Friday, June 09, 2006

The Foreignness of Evil

“Virtue is not the absence of vices or the avoidance of moral dangers; virtue is a vivid and separate thing, like pain or a particular smell. Mercy does not mean not being cruel or sparing people revenge or punishment; it means a plain and positive thing like the sun, which one has either seen or not seen. Chastity does not mean abstention from sexual wrong; it means something flaming, like Joan of Arc.”


I once gave a group of high school juniors and seniors a writing assignment in which they had to respond to this quote from G.K. Chesterton’s essay, “A Piece of Chalk” by expounding on a specific example of acute, powerful goodness—overwhelming goodness that has the power, as Eleonore Stump says, to crack our heart open in contrast to the power of evil to close our hearts in defensive hardness.

Several students came up with great examples, the most salient to me being the story of two starving child brothers somewhere in Africa. Though both were emaciated, one was stronger than the other. Once he acquired food, the stronger one would put the food in his mouth, chew it for his brother who was too weak to do so, then put it in the brother’s mouth for him to swallow. Eventually the stronger brother died of starvation, but the weaker was nursed to health and lived because of his brothers loving sacrifice. (Sorry I can’t cite the specific time and location of this. It’s a fairly well-known story. I’d appreciate it if someone who knows would post the details on the comment board).

One particular student, however, wrote an essay explaining how she could not think of any examples of the type of acute, powerful goodness Chesterton and Stump describe, and this struck me as a very enlightening response.

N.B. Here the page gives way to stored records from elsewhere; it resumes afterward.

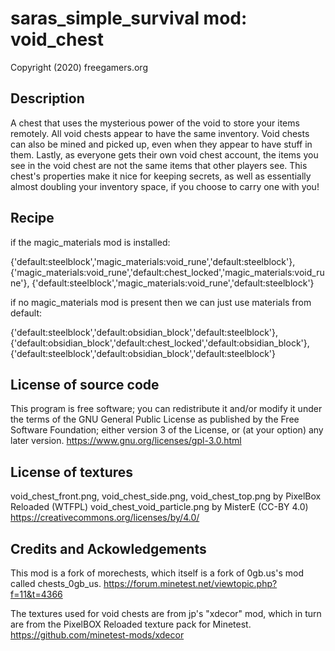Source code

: saras_simple_survival mod: void_chest
=====================================
Copyright (2020) freegamers.org


Description
-------------------------------------
A chest that uses the mysterious power of the void to store your items remotely. All void chests appear to have the same inventory. Void chests can also be mined and picked up, even when they appear to have stuff in them. Lastly, as everyone gets their own void chest account, the items you see in the void chest are not the same items that other players see. This chest's properties make it nice for keeping secrets, as well as essentially almost doubling your inventory space, if you choose to carry one with you!


Recipe
-------------------------------------
if the magic_materials mod is installed:

{'default:steelblock','magic_materials:void_rune','default:steelblock'},
{'magic_materials:void_rune','default:chest_locked','magic_materials:void_rune'},
{'default:steelblock','magic_materials:void_rune','default:steelblock'}

if no magic_materials mod is present then we can just use materials from default:

{'default:steelblock','default:obsidian_block','default:steelblock'},
{'default:obsidian_block','default:chest_locked','default:obsidian_block'},
{'default:steelblock','default:obsidian_block','default:steelblock'}


License of source code
-------------------------------------
This program is free software; you can redistribute it and/or modify
it under the terms of the GNU General Public License as published by
the Free Software Foundation; either version 3 of the License, or
(at your option) any later version.
https://www.gnu.org/licenses/gpl-3.0.html


License of textures
-------------------------------------
void_chest_front.png, void_chest_side.png, void_chest_top.png by PixelBox Reloaded (WTFPL)
void_chest_void_particle.png by MisterE (CC-BY 4.0) 
https://creativecommons.org/licenses/by/4.0/


Credits and Ackowledgements
-------------------------------------
This mod is a fork of morechests, which itself is a fork of 0gb.us's mod called chests_0gb_us.
https://forum.minetest.net/viewtopic.php?f=11&t=4366

The textures used for void chests are from jp's "xdecor" mod, which in turn are from the PixelBOX Reloaded texture pack for Minetest.
https://github.com/minetest-mods/xdecor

It may seem grandly pessimistic at first for one to say she simply can’t think of any examples of goodness that could be on the same magnitude as the great evils in the world (the class had been reading literature of the Holocaust), and no doubt the piercing, white-hot type of goodness makes an eternal impression on us, but I think this seemingly pesimistic response reveals something very fundamental about our nature—at least our ideal nature—as human beings. It is true we often don’t notice kindness and courtesy as much as we do unkindness and evil. Imagine two scenarios: In the first, two people are walking—one several feet in front of the other—across a school campus. The first trips, falls to the ground and scatters her papers and folders. The one behind rushes up, asks if she’s alright, and helps her gather the papers. In the second, the fall and paper scattering happen just the same, but the person behind pays no attention and then even brushes the bottom of his shoe against the fallen woman’s head as he steps over her continuing on his way. Which of these two scenarios would get more attention from others on campus? Which would generate more comments about the behavior? In short, which would be most noticeable? The second, of course. The hard-hearted, inconsiderate act is the one which would impact people more, probably the one they would remember longest, by far.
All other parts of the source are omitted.